L’assegnazione consente di avviare subito le attività preparatorie, in particolare l’acquisto di componenti a lungo tempo di consegna e lo sviluppo delle soluzioni tecniche necessarie alla produzione. Secondo quanto indicato, la costruzione delle prime navi potrà iniziare nel quarto trimestre del 2026. Si tratta di un passaggio chiave che anticipa la successiva assegnazione dei contratti di costruzione veri e propri, che dovrebbero essere conferiti secondo il modello Vessel Construction Manager, ancora soggetto alle approvazioni previste.
Il programma LSM è destinato a rafforzare le capacità operative della U.S. Navy e del Corpo dei Marines, con navi progettate per operazioni distribuite, mobilità costiera e rapido dispiegamento di mezzi e personale in scenari complessi.
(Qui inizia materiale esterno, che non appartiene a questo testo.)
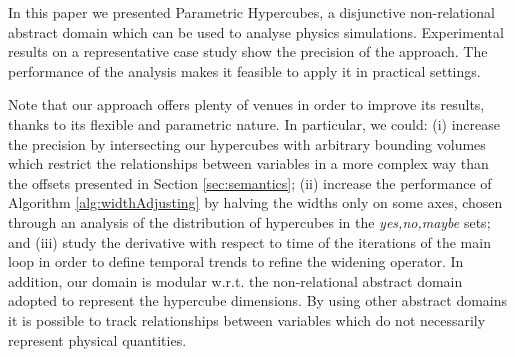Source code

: In this paper we presented Parametric Hypercubes, a disjunctive non-relational abstract domain which can be used to analyse physics simulations. Experimental results on a representative case study show the precision of the approach. The performance of the analysis makes it feasible to apply it in practical settings. 

Note that our approach offers plenty of venues in order to improve its results, thanks to its flexible and parametric nature. In particular, we could: (i) increase the precision by intersecting our hypercubes with arbitrary bounding volumes which restrict the relationships between variables in a more complex way than the offsets presented in Section \ref{sec:semantics}; (ii) increase the performance of Algorithm \ref{alg:widthAdjusting} by halving the widths only on some axes, chosen through an analysis of the distribution of hypercubes in the \emph{yes,no,maybe} sets; and (iii) study the derivative with respect to time of the iterations of the main loop in order to define temporal trends to refine the widening operator.
In addition, our domain is modular w.r.t. the non-relational abstract domain adopted to represent the hypercube dimensions. By using other abstract domains it is possible to track relationships between variables which do not necessarily represent physical quantities.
Per Fincantieri, attraverso la sua presenza industriale negli Stati Uniti, il contratto consolida un ruolo già rilevante nella cantieristica militare americana.
Negli ultimi dieci anni il gruppo ha investito oltre 800 milioni di dollari nei cantieri statunitensi, sviluppando infrastrutture e capacità produttive per gestire più programmi in parallelo. Fincantieri Marine Group conta circa 3.000 addetti negli Stati Uniti e rappresenta uno dei principali operatori industriali coinvolti nella modernizzazione della base cantieristica militare americana, in un contesto di crescente domanda per nuove unità navali e aggiornamento della flotta.